It won't have escaped your attention that, once again, the Goodwood Festival of Speed is upon us. I'll be enjoying as much of the event as I can from home this year, to my chagrin, but if you're there, you'll probably be aware that this year's theme is the event's silver jubilee.
Yes, that's right - it's 25 years since Lord March first invited a bunch of racing cars to come and park on his lawn and thrap up his driveway. And in that time, many of the sorts of cars that you'd have been able to buy new in showrooms at the time have found their way through the misty haze between shiny newness and hallowed classic status and are currently emerging through the other side.
But which cars from 1993 are worth taking another look at now? Well, for one thing, I reckon E36 BMWs have a huge amount of potential. Take this lovely old 320i Coupe. To my eyes, these plain two-door E36s are looking better and better as time goes by - perhaps even smarter than the more upright E30s that preceded them. And this one sounds like the sort you should buy and keep. Granted, it isn't quite as desirable as an early 325i or later 328i - but it's still a six-pot, the mileage is right, it's been well looked-after and I reckon it looks cracking in white over black velour with bottle-top rims. £3,495 would have seemed like strong money until recently, but now it's not unreasonable; I could see you asking twice that for such a clean example in a few years' time.
Of course, the 1993 TVRs everyone remembers are the Chimaera and the Griffith, but lest we forget, the last of the S-Series cars were still around then, too, and make cracking buys these days. True, this S4C doesn't get a V8, but its V6 will still sound terrific, and with just 33,000 miles for well below £10,000, I think it's a bit of a steal. I'd want to give the outriggers a jolly good prod, given they're the original ones, and I wonder why the seats don't match the interior, but at this price I wouldn't quibble too much.
1993, of course, was well before Porsche started churning out SUVs in order to justify its existence. Funny to think now, therefore, that the purists worried that the front-engined models would dilute the brand; in fact, today, cars like this 968 Clubsport are some of the most sought-after from the company's back catalogue. I reckon this is another of those cars that looks pricey now, but has plenty of headroom to go stratospheric in the coming years - so if you want to own one, I'd get in now while you still can. This particular example looks like a great way to do it; true, the mileage isn't the lowest but that's hardly rare among Porsches of this age, and given the extensive history, it shouldn't pose any problems. Looks a bit of a bargain, too, and let's face it: who can resist a Guards Red Porker?
I imagine if you'd rocked up to that first Festival of Speed in your brand new, 1993 Honda NSX you'd have had more than a bit of attention. This car was legendary when it was new, so it was amazing that prices dropped as low as they did - £25,000 was enough to buy a good one, at one time. That's no longer the case, sadly, but I still reckon you won't lose money on this 56,000-mile example that looks to be in tip-top condition and with lots of lovely recent maintenance done. Of course, you don't need me to tell you what's so special about the NSX, as I expect you've heard it all before - Senna, VTEC, and so on and so forth - but what I can tell you after a recent go in one is that driving it today is just as terrific as it ever was.

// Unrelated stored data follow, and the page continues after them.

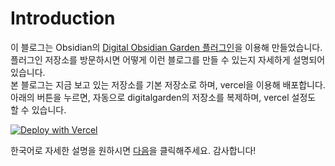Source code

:# Introduction

이 블로그는 Obsidian의 [Digital Obsidian Garden 플러그인](https://github.com/oleeskild/Obsidian-Digital-Garden)을 이용해 만들었습니다.
플러그인 저장소를 방문하시면 어떻게 이런 블로그를 만들 수 있는지 자세하게 설명되어 있습니다.\
본 블로그는 지금 보고 있는 저장소를 기본 저장소로 하며, vercel을 이용해 배포합니다. \
아래의 버튼을 누르면, 자동으로 digitalgarden의 저장소를 복제하며, vercel 설정도 할 수 있습니다.

[![Deploy with Vercel](https://vercel.com/button)](https://vercel.com/new/clone?repository-url=https://github.com/oleeskild/digitalgarden)

한국어로 자세한 설명을 원하시면 [다음](https://github.com/nOctaveLay/current-blog/blob/main/src/site/notes/0.MapofContents/%EC%98%B5%EC%8B%9C%EB%94%94%EC%96%B8/%EC%98%B5%EC%8B%9C%EB%94%94%EC%96%B8%20%EB%B8%94%EB%A1%9C%EA%B7%B8%20-%20Digital%20Garden.md)을 클릭해주세요.
감사합니다!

I can't say the same about the Lamborghini Diablo, having never had the pleasure. But I did have one of these on my wall growing up - in poster form, I should point out - and so it'd probably be my 'money no object' choice from the class of 1993, no matter how it drove. Having said that, this example is a snip at £175,000 - and as crazy as it sounds, I don't think that's stupid money given its place in the pantheon of mad, balls-out hypercars - not when a Countach made just six years beforehand will set you back almost double, or when a Jalpa will cost you almost as much. Another one to buy now if you're lucky enough to be able to afford it, I'd say.
As you can see, then, it isn't just the Festival of Speed that's aged well. The 1990s are starting to come good in terms of classic cars, and with prices of many of the cult heroes from the 70s and 80s now looking a bit daft, this decade is fast becoming a happy hunting ground for the this generation of Goodwood-goers - as well as the last.